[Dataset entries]
"""

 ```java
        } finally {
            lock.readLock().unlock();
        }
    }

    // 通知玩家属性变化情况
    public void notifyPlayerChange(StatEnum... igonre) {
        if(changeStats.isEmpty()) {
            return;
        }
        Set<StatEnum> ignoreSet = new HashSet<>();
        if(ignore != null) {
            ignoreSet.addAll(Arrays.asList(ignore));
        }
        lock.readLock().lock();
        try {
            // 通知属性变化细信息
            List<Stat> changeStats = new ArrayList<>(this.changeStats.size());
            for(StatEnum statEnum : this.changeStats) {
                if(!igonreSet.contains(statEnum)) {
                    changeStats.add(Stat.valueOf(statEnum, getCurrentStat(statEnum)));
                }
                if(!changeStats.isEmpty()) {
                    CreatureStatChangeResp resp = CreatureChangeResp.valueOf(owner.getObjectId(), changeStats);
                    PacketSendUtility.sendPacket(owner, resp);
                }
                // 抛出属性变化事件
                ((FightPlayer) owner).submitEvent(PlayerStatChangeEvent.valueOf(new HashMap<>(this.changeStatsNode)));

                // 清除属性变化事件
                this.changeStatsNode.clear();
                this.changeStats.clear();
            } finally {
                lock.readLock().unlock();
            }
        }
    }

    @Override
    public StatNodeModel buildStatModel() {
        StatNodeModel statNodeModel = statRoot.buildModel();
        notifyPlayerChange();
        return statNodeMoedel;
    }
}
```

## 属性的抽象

"""

What you have to do: Set all of the entries down again, exactly as they were given.

Expected answer:
 ```java
        } finally {
            lock.readLock().unlock();
        }
    }

    // 通知玩家属性变化情况
    public void notifyPlayerChange(StatEnum... igonre) {
        if(changeStats.isEmpty()) {
            return;
        }
        Set<StatEnum> ignoreSet = new HashSet<>();
        if(ignore != null) {
            ignoreSet.addAll(Arrays.asList(ignore));
        }
        lock.readLock().lock();
        try {
            // 通知属性变化细信息
            List<Stat> changeStats = new ArrayList<>(this.changeStats.size());
            for(StatEnum statEnum : this.changeStats) {
                if(!igonreSet.contains(statEnum)) {
                    changeStats.add(Stat.valueOf(statEnum, getCurrentStat(statEnum)));
                }
                if(!changeStats.isEmpty()) {
                    CreatureStatChangeResp resp = CreatureChangeResp.valueOf(owner.getObjectId(), changeStats);
                    PacketSendUtility.sendPacket(owner, resp);
                }
                // 抛出属性变化事件
                ((FightPlayer) owner).submitEvent(PlayerStatChangeEvent.valueOf(new HashMap<>(this.changeStatsNode)));

                // 清除属性变化事件
                this.changeStatsNode.clear();
                this.changeStats.clear();
            } finally {
                lock.readLock().unlock();
            }
        }
    }

    @Override
    public StatNodeModel buildStatModel() {
        StatNodeModel statNodeModel = statRoot.buildModel();
        notifyPlayerChange();
        return statNodeMoedel;
    }
}
```

## 属性的抽象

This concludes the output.